Segment Open

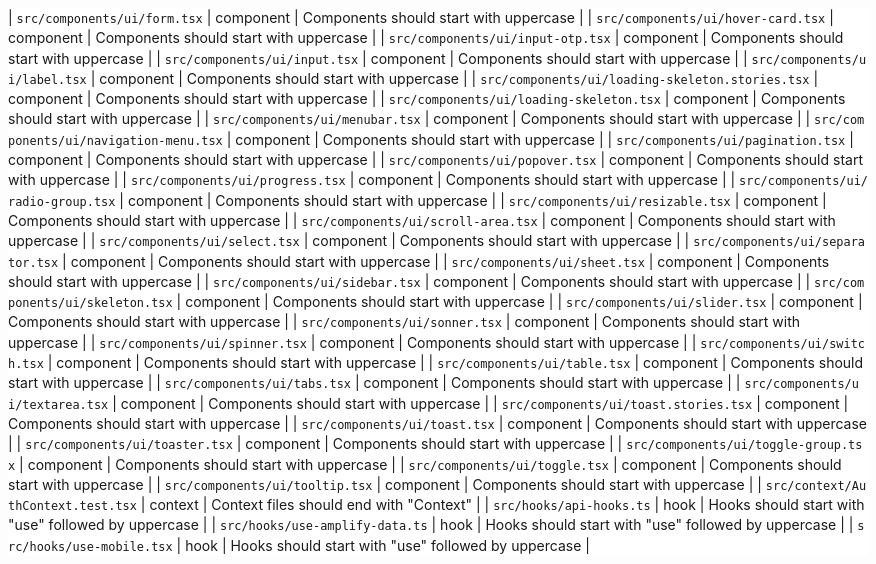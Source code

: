 | `src/components/ui/form.tsx` | component | Components should start with uppercase |
| `src/components/ui/hover-card.tsx` | component | Components should start with uppercase |
| `src/components/ui/input-otp.tsx` | component | Components should start with uppercase |
| `src/components/ui/input.tsx` | component | Components should start with uppercase |
| `src/components/ui/label.tsx` | component | Components should start with uppercase |
| `src/components/ui/loading-skeleton.stories.tsx` | component | Components should start with uppercase |
| `src/components/ui/loading-skeleton.tsx` | component | Components should start with uppercase |
| `src/components/ui/menubar.tsx` | component | Components should start with uppercase |
| `src/components/ui/navigation-menu.tsx` | component | Components should start with uppercase |
| `src/components/ui/pagination.tsx` | component | Components should start with uppercase |
| `src/components/ui/popover.tsx` | component | Components should start with uppercase |
| `src/components/ui/progress.tsx` | component | Components should start with uppercase |
| `src/components/ui/radio-group.tsx` | component | Components should start with uppercase |
| `src/components/ui/resizable.tsx` | component | Components should start with uppercase |
| `src/components/ui/scroll-area.tsx` | component | Components should start with uppercase |
| `src/components/ui/select.tsx` | component | Components should start with uppercase |
| `src/components/ui/separator.tsx` | component | Components should start with uppercase |
| `src/components/ui/sheet.tsx` | component | Components should start with uppercase |
| `src/components/ui/sidebar.tsx` | component | Components should start with uppercase |
| `src/components/ui/skeleton.tsx` | component | Components should start with uppercase |
| `src/components/ui/slider.tsx` | component | Components should start with uppercase |
| `src/components/ui/sonner.tsx` | component | Components should start with uppercase |
| `src/components/ui/spinner.tsx` | component | Components should start with uppercase |
| `src/components/ui/switch.tsx` | component | Components should start with uppercase |
| `src/components/ui/table.tsx` | component | Components should start with uppercase |
| `src/components/ui/tabs.tsx` | component | Components should start with uppercase |
| `src/components/ui/textarea.tsx` | component | Components should start with uppercase |
| `src/components/ui/toast.stories.tsx` | component | Components should start with uppercase |
| `src/components/ui/toast.tsx` | component | Components should start with uppercase |
| `src/components/ui/toaster.tsx` | component | Components should start with uppercase |
| `src/components/ui/toggle-group.tsx` | component | Components should start with uppercase |
| `src/components/ui/toggle.tsx` | component | Components should start with uppercase |
| `src/components/ui/tooltip.tsx` | component | Components should start with uppercase |
| `src/context/AuthContext.test.tsx` | context | Context files should end with "Context" |
| `src/hooks/api-hooks.ts` | hook | Hooks should start with "use" followed by uppercase |
| `src/hooks/use-amplify-data.ts` | hook | Hooks should start with "use" followed by uppercase |
| `src/hooks/use-mobile.tsx` | hook | Hooks should start with "use" followed by uppercase |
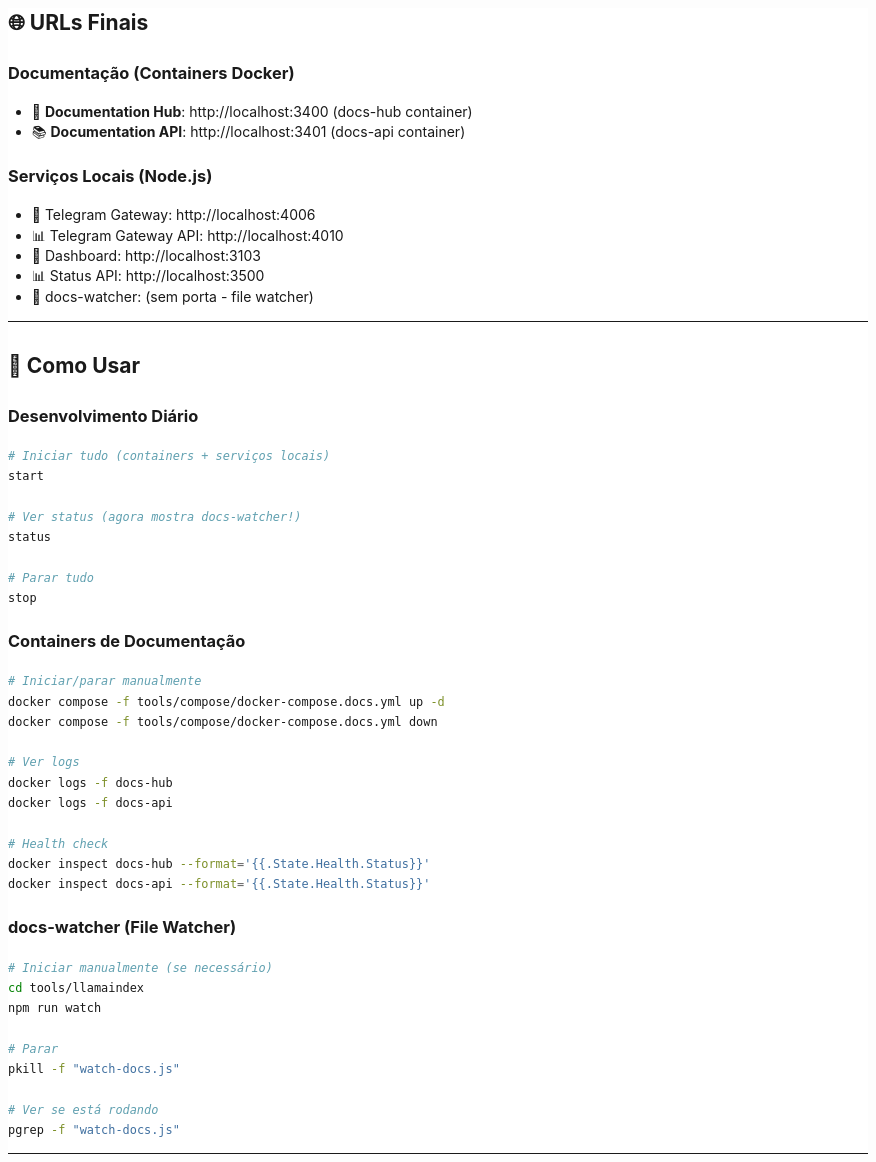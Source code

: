 
## 🌐 URLs Finais

### Documentação (Containers Docker)
- 📖 **Documentation Hub**: http://localhost:3400 (docs-hub container)
- 📚 **Documentation API**: http://localhost:3401 (docs-api container)

### Serviços Locais (Node.js)
- 📨 Telegram Gateway: http://localhost:4006
- 📊 Telegram Gateway API: http://localhost:4010
- 🎨 Dashboard: http://localhost:3103
- 📊 Status API: http://localhost:3500
- 📁 docs-watcher: (sem porta - file watcher)

---

## 🚀 Como Usar

### Desenvolvimento Diário
```bash
# Iniciar tudo (containers + serviços locais)
start

# Ver status (agora mostra docs-watcher!)
status

# Parar tudo
stop
```

### Containers de Documentação
```bash
# Iniciar/parar manualmente
docker compose -f tools/compose/docker-compose.docs.yml up -d
docker compose -f tools/compose/docker-compose.docs.yml down

# Ver logs
docker logs -f docs-hub
docker logs -f docs-api

# Health check
docker inspect docs-hub --format='{{.State.Health.Status}}'
docker inspect docs-api --format='{{.State.Health.Status}}'
```

### docs-watcher (File Watcher)
```bash
# Iniciar manualmente (se necessário)
cd tools/llamaindex
npm run watch

# Parar
pkill -f "watch-docs.js"

# Ver se está rodando
pgrep -f "watch-docs.js"
```

---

Segment Closed

Look for the string "stories" in the data above and return every line that has it.

| `src/components/ui/loading-skeleton.stories.tsx` | component | Components should start with uppercase |
| `src/components/ui/toast.stories.tsx` | component | Components should start with uppercase |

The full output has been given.